Reshaping a 1:1 sync framework into a 1:N invoice pipeline
An existing sync framework was designed for 1:1 entity sync, and a new charges/prepayments/invoice workflow needed 1:N. Rather than write parallel sync logic outside the framework, we stretched the framework to support the new shape, modeled prepayment as its own type (rather than a boolean flag on the existing one), and replaced locking flags with a real state machine. Idempotent jobs with retries turned out to be the right answer for the async failures we’d been seeing. Long write-up here.
Convincing the team to ship features as mini-MVPs
Post-release iteration cycles were taking forever, and we were sinking expensive engineering time into features that didn’t always land. I pushed for a smaller loop: ship a mini-MVP behind a review app, get power users on it directly, and only invest in the rest once we’d learned what was actually useful.
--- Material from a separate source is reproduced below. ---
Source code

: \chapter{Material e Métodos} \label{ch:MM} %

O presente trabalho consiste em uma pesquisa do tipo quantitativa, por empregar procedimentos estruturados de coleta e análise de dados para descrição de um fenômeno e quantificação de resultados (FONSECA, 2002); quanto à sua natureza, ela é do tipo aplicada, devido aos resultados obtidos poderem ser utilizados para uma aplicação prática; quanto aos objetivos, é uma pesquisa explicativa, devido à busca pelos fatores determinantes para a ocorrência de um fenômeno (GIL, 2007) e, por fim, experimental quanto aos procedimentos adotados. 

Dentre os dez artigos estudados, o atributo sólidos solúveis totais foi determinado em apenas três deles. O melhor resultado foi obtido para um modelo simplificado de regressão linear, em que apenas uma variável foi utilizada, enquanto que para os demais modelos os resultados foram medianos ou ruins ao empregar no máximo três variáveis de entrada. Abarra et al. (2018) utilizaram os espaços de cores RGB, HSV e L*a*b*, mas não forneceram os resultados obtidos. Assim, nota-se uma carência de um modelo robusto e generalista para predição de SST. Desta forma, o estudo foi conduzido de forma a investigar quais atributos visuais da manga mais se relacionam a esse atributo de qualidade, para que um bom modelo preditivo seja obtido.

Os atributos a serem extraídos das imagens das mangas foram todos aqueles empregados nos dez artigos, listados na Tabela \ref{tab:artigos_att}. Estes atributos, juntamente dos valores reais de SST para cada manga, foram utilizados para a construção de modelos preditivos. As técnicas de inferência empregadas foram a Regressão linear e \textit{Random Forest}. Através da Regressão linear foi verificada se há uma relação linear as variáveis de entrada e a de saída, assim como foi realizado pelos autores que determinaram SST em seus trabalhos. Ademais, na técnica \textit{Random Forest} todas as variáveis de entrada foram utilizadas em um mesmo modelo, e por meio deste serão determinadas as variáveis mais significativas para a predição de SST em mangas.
We wasted a lot less effort after that, and the features we did ship were closer to what people wanted.
Side projects
I like building small tools, mostly in Go, mostly for the terminal. Arch + Vim + Tmux is my daily driver, and a lot of these come out of wanting to scratch my own itch.
- lazysql — a TUI SQL client in Go. Built because I didn’t want to leave the terminal to poke at a database.
- sweaty_wallet — a personal-finance app (Rails + Hotwire) with a Chrome extension that pulls bank transactions. I use it on my own money.
- malang — an experimental Arch Linux installer in Go + Bubble Tea. Started as “how hard could this be?” and turned into a real thing.
- logs_stack — a Grafana + Loki + Alloy observability setup I run for my side projects.
- tmux / .vim — dotfiles. Always being tweaked.
Stack
Ruby, Rails, Go, PostgreSQL, MySQL, GraphQL, AWS, Docker, React, Arch Linux, Vim, tmux.